### TASK DESCRIPTION
Below are some records; reproduce them exactly.
### SUPPLIED MATERIAL
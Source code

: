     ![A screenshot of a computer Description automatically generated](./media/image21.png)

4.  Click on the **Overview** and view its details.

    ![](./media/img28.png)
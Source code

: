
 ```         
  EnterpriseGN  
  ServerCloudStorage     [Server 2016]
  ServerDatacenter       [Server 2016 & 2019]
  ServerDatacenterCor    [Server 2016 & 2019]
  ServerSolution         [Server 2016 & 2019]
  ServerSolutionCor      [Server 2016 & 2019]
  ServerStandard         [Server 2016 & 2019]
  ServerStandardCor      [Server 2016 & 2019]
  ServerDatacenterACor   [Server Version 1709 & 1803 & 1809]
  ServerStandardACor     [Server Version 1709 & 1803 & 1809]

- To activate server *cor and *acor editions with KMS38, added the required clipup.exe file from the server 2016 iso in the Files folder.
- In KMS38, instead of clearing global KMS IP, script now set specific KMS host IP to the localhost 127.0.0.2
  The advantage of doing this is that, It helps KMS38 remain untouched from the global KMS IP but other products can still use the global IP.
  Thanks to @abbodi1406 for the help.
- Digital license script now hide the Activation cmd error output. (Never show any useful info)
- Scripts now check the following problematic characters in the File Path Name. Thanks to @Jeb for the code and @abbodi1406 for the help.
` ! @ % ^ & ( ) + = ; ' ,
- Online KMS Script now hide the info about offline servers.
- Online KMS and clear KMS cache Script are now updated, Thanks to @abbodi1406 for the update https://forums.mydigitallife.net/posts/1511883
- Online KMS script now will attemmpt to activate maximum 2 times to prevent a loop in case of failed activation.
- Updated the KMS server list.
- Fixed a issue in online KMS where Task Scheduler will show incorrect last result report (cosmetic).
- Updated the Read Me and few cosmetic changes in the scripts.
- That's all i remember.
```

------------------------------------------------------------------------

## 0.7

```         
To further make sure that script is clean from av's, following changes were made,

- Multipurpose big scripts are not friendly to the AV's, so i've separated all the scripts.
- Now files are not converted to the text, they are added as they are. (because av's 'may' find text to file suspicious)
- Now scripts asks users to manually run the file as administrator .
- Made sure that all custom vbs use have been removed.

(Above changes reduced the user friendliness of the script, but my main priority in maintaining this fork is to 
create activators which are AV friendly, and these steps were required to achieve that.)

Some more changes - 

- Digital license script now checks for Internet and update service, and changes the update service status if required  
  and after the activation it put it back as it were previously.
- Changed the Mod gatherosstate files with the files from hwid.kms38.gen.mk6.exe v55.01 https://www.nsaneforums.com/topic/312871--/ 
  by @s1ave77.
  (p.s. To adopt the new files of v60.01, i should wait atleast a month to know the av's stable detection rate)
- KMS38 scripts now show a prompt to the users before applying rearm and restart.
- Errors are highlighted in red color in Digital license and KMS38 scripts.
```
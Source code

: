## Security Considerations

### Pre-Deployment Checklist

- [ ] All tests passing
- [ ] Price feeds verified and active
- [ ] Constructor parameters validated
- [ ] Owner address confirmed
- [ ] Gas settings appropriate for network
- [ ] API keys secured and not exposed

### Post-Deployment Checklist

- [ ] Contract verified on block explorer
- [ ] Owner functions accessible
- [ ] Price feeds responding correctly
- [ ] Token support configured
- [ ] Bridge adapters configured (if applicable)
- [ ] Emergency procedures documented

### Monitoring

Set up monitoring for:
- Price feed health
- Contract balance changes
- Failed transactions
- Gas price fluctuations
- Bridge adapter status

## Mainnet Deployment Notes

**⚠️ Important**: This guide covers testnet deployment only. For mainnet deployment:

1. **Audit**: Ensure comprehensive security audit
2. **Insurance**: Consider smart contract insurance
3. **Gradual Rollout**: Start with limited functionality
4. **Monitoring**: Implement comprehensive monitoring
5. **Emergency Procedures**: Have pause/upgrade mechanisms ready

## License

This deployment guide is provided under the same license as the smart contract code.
######
### WORKED SOLUTION
Source code

:     ![A screenshot of a computer Description automatically generated](./media/image21.png)

4.  Click on the **Overview** and view its details.

    ![](./media/img28.png)
Source code

:
 ```         
  EnterpriseGN  
  ServerCloudStorage     [Server 2016]
  ServerDatacenter       [Server 2016 & 2019]
  ServerDatacenterCor    [Server 2016 & 2019]
  ServerSolution         [Server 2016 & 2019]
  ServerSolutionCor      [Server 2016 & 2019]
  ServerStandard         [Server 2016 & 2019]
  ServerStandardCor      [Server 2016 & 2019]
  ServerDatacenterACor   [Server Version 1709 & 1803 & 1809]
  ServerStandardACor     [Server Version 1709 & 1803 & 1809]

- To activate server *cor and *acor editions with KMS38, added the required clipup.exe file from the server 2016 iso in the Files folder.
- In KMS38, instead of clearing global KMS IP, script now set specific KMS host IP to the localhost 127.0.0.2
  The advantage of doing this is that, It helps KMS38 remain untouched from the global KMS IP but other products can still use the global IP.
  Thanks to @abbodi1406 for the help.
- Digital license script now hide the Activation cmd error output. (Never show any useful info)
- Scripts now check the following problematic characters in the File Path Name. Thanks to @Jeb for the code and @abbodi1406 for the help.
` ! @ % ^ & ( ) + = ; ' ,
- Online KMS Script now hide the info about offline servers.
- Online KMS and clear KMS cache Script are now updated, Thanks to @abbodi1406 for the update https://forums.mydigitallife.net/posts/1511883
- Online KMS script now will attemmpt to activate maximum 2 times to prevent a loop in case of failed activation.
- Updated the KMS server list.
- Fixed a issue in online KMS where Task Scheduler will show incorrect last result report (cosmetic).
- Updated the Read Me and few cosmetic changes in the scripts.
- That's all i remember.
```

------------------------------------------------------------------------

## 0.7

```         
To further make sure that script is clean from av's, following changes were made,

- Multipurpose big scripts are not friendly to the AV's, so i've separated all the scripts.
- Now files are not converted to the text, they are added as they are. (because av's 'may' find text to file suspicious)
- Now scripts asks users to manually run the file as administrator .
- Made sure that all custom vbs use have been removed.

(Above changes reduced the user friendliness of the script, but my main priority in maintaining this fork is to 
create activators which are AV friendly, and these steps were required to achieve that.)

Some more changes - 

- Digital license script now checks for Internet and update service, and changes the update service status if required  
  and after the activation it put it back as it were previously.
- Changed the Mod gatherosstate files with the files from hwid.kms38.gen.mk6.exe v55.01 https://www.nsaneforums.com/topic/312871--/ 
  by @s1ave77.
  (p.s. To adopt the new files of v60.01, i should wait atleast a month to know the av's stable detection rate)
- KMS38 scripts now show a prompt to the users before applying rearm and restart.
- Errors are highlighted in red color in Digital license and KMS38 scripts.
```
Source code

:## Security Considerations

### Pre-Deployment Checklist

- [ ] All tests passing
- [ ] Price feeds verified and active
- [ ] Constructor parameters validated
- [ ] Owner address confirmed
- [ ] Gas settings appropriate for network
- [ ] API keys secured and not exposed

### Post-Deployment Checklist

- [ ] Contract verified on block explorer
- [ ] Owner functions accessible
- [ ] Price feeds responding correctly
- [ ] Token support configured
- [ ] Bridge adapters configured (if applicable)
- [ ] Emergency procedures documented

### Monitoring

Set up monitoring for:
- Price feed health
- Contract balance changes
- Failed transactions
- Gas price fluctuations
- Bridge adapter status

## Mainnet Deployment Notes

**⚠️ Important**: This guide covers testnet deployment only. For mainnet deployment:

1. **Audit**: Ensure comprehensive security audit
2. **Insurance**: Consider smart contract insurance
3. **Gradual Rollout**: Start with limited functionality
4. **Monitoring**: Implement comprehensive monitoring
5. **Emergency Procedures**: Have pause/upgrade mechanisms ready

## License

This deployment guide is provided under the same license as the smart contract code.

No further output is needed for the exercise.